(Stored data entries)
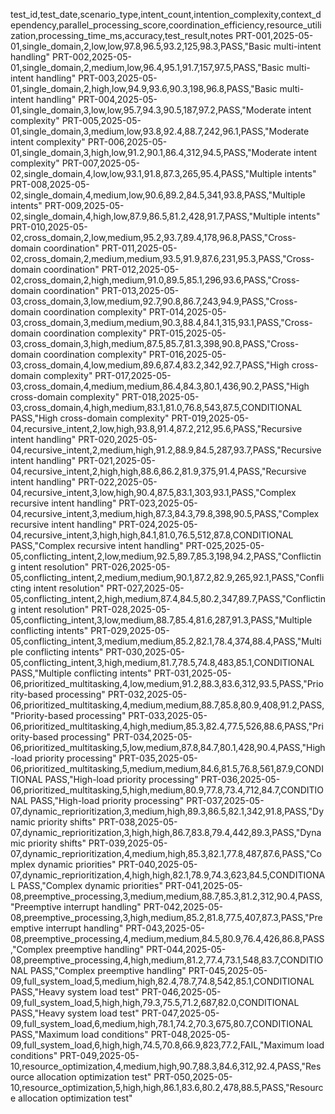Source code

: test_id,test_date,scenario_type,intent_count,intention_complexity,context_dependency,parallel_processing_score,coordination_efficiency,resource_utilization,processing_time_ms,accuracy,test_result,notes
PRT-001,2025-05-01,single_domain,2,low,low,97.8,96.5,93.2,125,98.3,PASS,"Basic multi-intent handling"
PRT-002,2025-05-01,single_domain,2,medium,low,96.4,95.1,91.7,157,97.5,PASS,"Basic multi-intent handling"
PRT-003,2025-05-01,single_domain,2,high,low,94.9,93.6,90.3,198,96.8,PASS,"Basic multi-intent handling"
PRT-004,2025-05-01,single_domain,3,low,low,95.7,94.3,90.5,187,97.2,PASS,"Moderate intent complexity"
PRT-005,2025-05-01,single_domain,3,medium,low,93.8,92.4,88.7,242,96.1,PASS,"Moderate intent complexity"
PRT-006,2025-05-01,single_domain,3,high,low,91.2,90.1,86.4,312,94.5,PASS,"Moderate intent complexity"
PRT-007,2025-05-02,single_domain,4,low,low,93.1,91.8,87.3,265,95.4,PASS,"Multiple intents"
PRT-008,2025-05-02,single_domain,4,medium,low,90.6,89.2,84.5,341,93.8,PASS,"Multiple intents"
PRT-009,2025-05-02,single_domain,4,high,low,87.9,86.5,81.2,428,91.7,PASS,"Multiple intents"
PRT-010,2025-05-02,cross_domain,2,low,medium,95.2,93.7,89.4,178,96.8,PASS,"Cross-domain coordination"
PRT-011,2025-05-02,cross_domain,2,medium,medium,93.5,91.9,87.6,231,95.3,PASS,"Cross-domain coordination"
PRT-012,2025-05-02,cross_domain,2,high,medium,91.0,89.5,85.1,296,93.6,PASS,"Cross-domain coordination"
PRT-013,2025-05-03,cross_domain,3,low,medium,92.7,90.8,86.7,243,94.9,PASS,"Cross-domain coordination complexity"
PRT-014,2025-05-03,cross_domain,3,medium,medium,90.3,88.4,84.1,315,93.1,PASS,"Cross-domain coordination complexity"
PRT-015,2025-05-03,cross_domain,3,high,medium,87.5,85.7,81.3,398,90.8,PASS,"Cross-domain coordination complexity"
PRT-016,2025-05-03,cross_domain,4,low,medium,89.6,87.4,83.2,342,92.7,PASS,"High cross-domain complexity"
PRT-017,2025-05-03,cross_domain,4,medium,medium,86.4,84.3,80.1,436,90.2,PASS,"High cross-domain complexity"
PRT-018,2025-05-03,cross_domain,4,high,medium,83.1,81.0,76.8,543,87.5,CONDITIONAL PASS,"High cross-domain complexity"
PRT-019,2025-05-04,recursive_intent,2,low,high,93.8,91.4,87.2,212,95.6,PASS,"Recursive intent handling"
PRT-020,2025-05-04,recursive_intent,2,medium,high,91.2,88.9,84.5,287,93.7,PASS,"Recursive intent handling"
PRT-021,2025-05-04,recursive_intent,2,high,high,88.6,86.2,81.9,375,91.4,PASS,"Recursive intent handling"
PRT-022,2025-05-04,recursive_intent,3,low,high,90.4,87.5,83.1,303,93.1,PASS,"Complex recursive intent handling"
PRT-023,2025-05-04,recursive_intent,3,medium,high,87.3,84.3,79.8,398,90.5,PASS,"Complex recursive intent handling"
PRT-024,2025-05-04,recursive_intent,3,high,high,84.1,81.0,76.5,512,87.8,CONDITIONAL PASS,"Complex recursive intent handling"
PRT-025,2025-05-05,conflicting_intent,2,low,medium,92.5,89.7,85.3,198,94.2,PASS,"Conflicting intent resolution"
PRT-026,2025-05-05,conflicting_intent,2,medium,medium,90.1,87.2,82.9,265,92.1,PASS,"Conflicting intent resolution"
PRT-027,2025-05-05,conflicting_intent,2,high,medium,87.4,84.5,80.2,347,89.7,PASS,"Conflicting intent resolution"
PRT-028,2025-05-05,conflicting_intent,3,low,medium,88.7,85.4,81.6,287,91.3,PASS,"Multiple conflicting intents"
PRT-029,2025-05-05,conflicting_intent,3,medium,medium,85.2,82.1,78.4,374,88.4,PASS,"Multiple conflicting intents"
PRT-030,2025-05-05,conflicting_intent,3,high,medium,81.7,78.5,74.8,483,85.1,CONDITIONAL PASS,"Multiple conflicting intents"
PRT-031,2025-05-06,prioritized_multitasking,4,low,medium,91.2,88.3,83.6,312,93.5,PASS,"Priority-based processing"
PRT-032,2025-05-06,prioritized_multitasking,4,medium,medium,88.7,85.8,80.9,408,91.2,PASS,"Priority-based processing"
PRT-033,2025-05-06,prioritized_multitasking,4,high,medium,85.3,82.4,77.5,526,88.6,PASS,"Priority-based processing"
PRT-034,2025-05-06,prioritized_multitasking,5,low,medium,87.8,84.7,80.1,428,90.4,PASS,"High-load priority processing"
PRT-035,2025-05-06,prioritized_multitasking,5,medium,medium,84.6,81.5,76.8,561,87.9,CONDITIONAL PASS,"High-load priority processing"
PRT-036,2025-05-06,prioritized_multitasking,5,high,medium,80.9,77.8,73.4,712,84.7,CONDITIONAL PASS,"High-load priority processing"
PRT-037,2025-05-07,dynamic_reprioritization,3,medium,high,89.3,86.5,82.1,342,91.8,PASS,"Dynamic priority shifts"
PRT-038,2025-05-07,dynamic_reprioritization,3,high,high,86.7,83.8,79.4,442,89.3,PASS,"Dynamic priority shifts"
PRT-039,2025-05-07,dynamic_reprioritization,4,medium,high,85.3,82.1,77.8,487,87.6,PASS,"Complex dynamic priorities"
PRT-040,2025-05-07,dynamic_reprioritization,4,high,high,82.1,78.9,74.3,623,84.5,CONDITIONAL PASS,"Complex dynamic priorities"
PRT-041,2025-05-08,preemptive_processing,3,medium,medium,88.7,85.3,81.2,312,90.4,PASS,"Preemptive interrupt handling"
PRT-042,2025-05-08,preemptive_processing,3,high,medium,85.2,81.8,77.5,407,87.3,PASS,"Preemptive interrupt handling"
PRT-043,2025-05-08,preemptive_processing,4,medium,medium,84.5,80.9,76.4,426,86.8,PASS,"Complex preemptive handling"
PRT-044,2025-05-08,preemptive_processing,4,high,medium,81.2,77.4,73.1,548,83.7,CONDITIONAL PASS,"Complex preemptive handling"
PRT-045,2025-05-09,full_system_load,5,medium,high,82.4,78.7,74.8,542,85.1,CONDITIONAL PASS,"Heavy system load test"
PRT-046,2025-05-09,full_system_load,5,high,high,79.3,75.5,71.2,687,82.0,CONDITIONAL PASS,"Heavy system load test"
PRT-047,2025-05-09,full_system_load,6,medium,high,78.1,74.2,70.3,675,80.7,CONDITIONAL PASS,"Maximum load conditions"
PRT-048,2025-05-09,full_system_load,6,high,high,74.5,70.8,66.9,823,77.2,FAIL,"Maximum load conditions"
PRT-049,2025-05-10,resource_optimization,4,medium,high,90.7,88.3,84.6,312,92.4,PASS,"Resource allocation optimization test"
PRT-050,2025-05-10,resource_optimization,5,high,high,86.1,83.6,80.2,478,88.5,PASS,"Resource allocation optimization test"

* _Exercise brief_
The answer must be every line of the data that contains the word "shifts".

* _Finished task_
PRT-037,2025-05-07,dynamic_reprioritization,3,medium,high,89.3,86.5,82.1,342,91.8,PASS,"Dynamic priority shifts"
PRT-038,2025-05-07,dynamic_reprioritization,3,high,high,86.7,83.8,79.4,442,89.3,PASS,"Dynamic priority shifts"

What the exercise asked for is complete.